这里,我说一句不带任何色彩的话,人吃饭不能不变花样,一种写作方法尽管有效,但是如果形成套路,也就是所谓的模式,最后都将成为陈词滥调。历史上的赋、骈文就是这样。
我当然不是反对把“起承转合”视为一种有效的结构方法,我只是说它并不能概括所有的写作现象,仅此而已。
事实上,即使在最适合使用这种方法写作的格律诗中,也有并不体现这种写作特征的作品。比如杜甫的《绝句》——
两个黄鹂鸣翠柳,一行白鹭上青天。窗含西岭千秋雪,门泊东吴万里船。
这首诗写了四个景色,对仗可谓相当工整,可是有没有“起承转合”呢?完全没有,就如同四小碟一样摆在那里,让人只有赞叹,舍不得动筷子。
还有七律《闻官军收河南河北》——
剑外忽传收蓟北,初闻涕泪满衣裳。却看妻子愁何在,漫卷诗书喜欲狂。白日放歌须纵酒,青春作伴好还乡。即从巴峡穿巫峡,便下襄阳向洛阳。
这是杜甫“生平第一快诗”,无论情感表达还是艺术手法,都是无可挑剔的。但是,符合“起承转合”吗?显然不符合。作为忧国忧民的杜甫,当听到官军收河南河北时,那感情喷涌而出,一泻千里,既没有“转”,也没有“合”。

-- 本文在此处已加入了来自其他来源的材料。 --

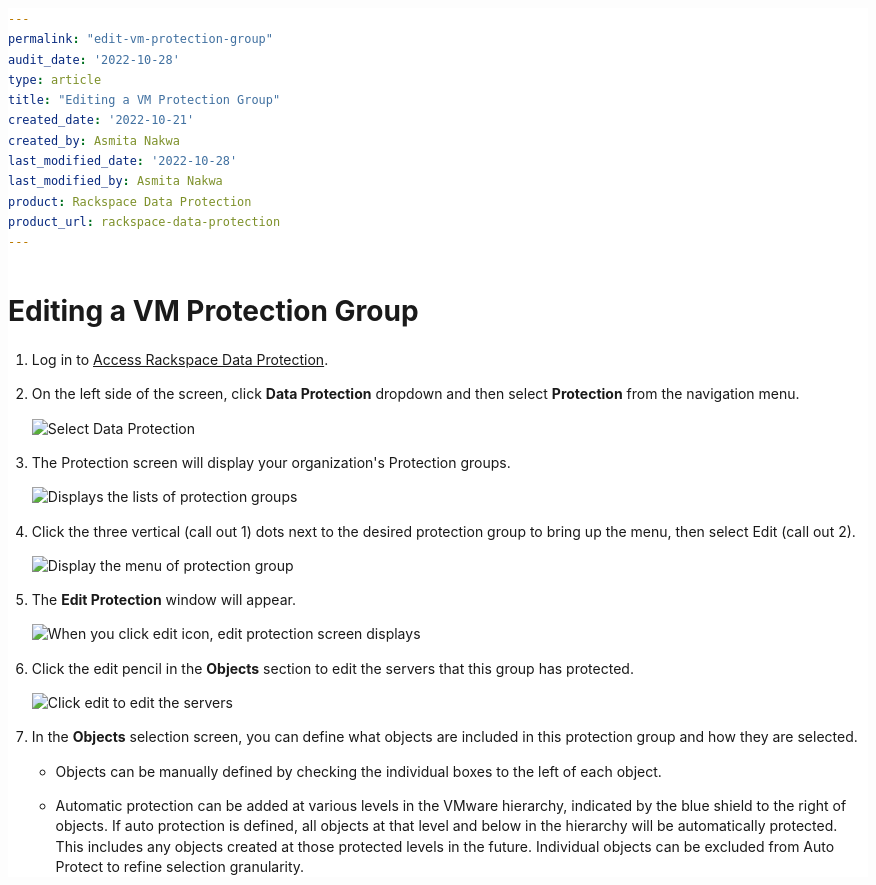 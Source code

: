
 ```yaml
---
permalink: "edit-vm-protection-group"
audit_date: '2022-10-28'
type: article
title: "Editing a VM Protection Group"
created_date: '2022-10-21'
created_by: Asmita Nakwa
last_modified_date: '2022-10-28'
last_modified_by: Asmita Nakwa
product: Rackspace Data Protection
product_url: rackspace-data-protection
---
```


# Editing a VM Protection Group

1. Log in to [Access Rackspace Data Protection](support/how-to/access-data-protection).

2. On the left side of the screen, click **Data Protection** dropdown and then select **Protection** from the navigation menu.

   <img width="138" alt="Select Data Protection" src="/support/how-to/edit-vm-protection-group/edit_vm_protection1.png">

3. The Protection screen will display your organization's Protection groups.

   <img width="952" alt="Displays the lists of protection groups" src="/support/how-to/edit-vm-protection-group/edit_vm_protection2.png">

4. Click the three vertical (call out 1) dots next to the desired protection group to bring up the menu, then select Edit (call out 2).

   <img width="565" alt="Display the menu of protection group" src="/support/how-to/edit-vm-protection-group/edit_vm_protection3.png">

5. The **Edit Protection** window will appear.

   <img width="329" alt="When you click edit icon, edit protection screen displays" src="/support/how-to/edit-vm-protection-group/edit_vm_protection4.png">

6. Click the edit pencil in the **Objects** section to edit the servers that this group has protected.

   <img width="329" alt="Click edit to edit the servers" src="/support/how-to/edit-vm-protection-group/edit_vm_protection5.png">

7. In the **Objects** selection screen, you can define what objects are included in this protection group and how they are selected.

   - Objects can be manually defined by checking the individual boxes to the left of each object. 

   - Automatic protection can be added at various levels in the VMware hierarchy, indicated by the blue shield to the right of objects. If auto protection is defined, all objects at that level and below in the hierarchy will be automatically protected. This includes any objects created at those protected levels in the future. Individual objects can be excluded from Auto Protect to refine selection granularity.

现代诗也是这样,我想试验多种写法,写过《马鬃山》——
马鬃山
文/李仪
太阳能晒出油来的马鬃山
风吹能燃成烈火的马鬃山
沙石打得泪花花流的马鬃山
苍鹰在黄天下低旋的马鬃山
笛声呜咽倾诉神秘传说的马鬃山
沙包连连藏着无数宝藏的马鬃山
吼来的白云再也移不动脚步的马鬃山
吼出的蓝天再也松不开手的马鬃山
羊圈旁姑娘向远方挥动花头巾的马鬃山
马背上小伙喝一口烈酒打着呼哨的马鬃山
那一年,我和战友种下信仰的马鬃山
那一次,我回头望不断的马鬃山
这首诗完全是并列式,姑不论好坏,但总该成立吧,但有没有“起承转合”呢,当然没有。
还有我写的《钢筋工》也是如此,也没有“起承转合”——
钢筋工
文/李仪
把汗水绑扎进去
把血肉绑扎进去
把生命也绑扎进去
这就是钢筋工的命
把希望绑扎进去
把日子绑扎进去
把自己也绑扎进去
这就是钢筋工的命
绑扎进去,是大楼的骨骼
绑扎进去,是幸福的憧憬
绑扎进去,是生活的百味
绑扎进去,是无休的撕扯……
另外,国庆期间我想起舒婷写的《祖国,我亲爱的祖国》,大家可以百度一下,这首诗的结构方式为“我是……我是……”,有人说这是借鉴了前苏联诗人沃兹涅先斯基《戈雅》中的圆周句式,舒婷借助这种方式,写出“我”与祖国的关系,使那种痛苦和挚爱的深度情感得到很好的表达。很显然,这是用“起承转合”解释不了的。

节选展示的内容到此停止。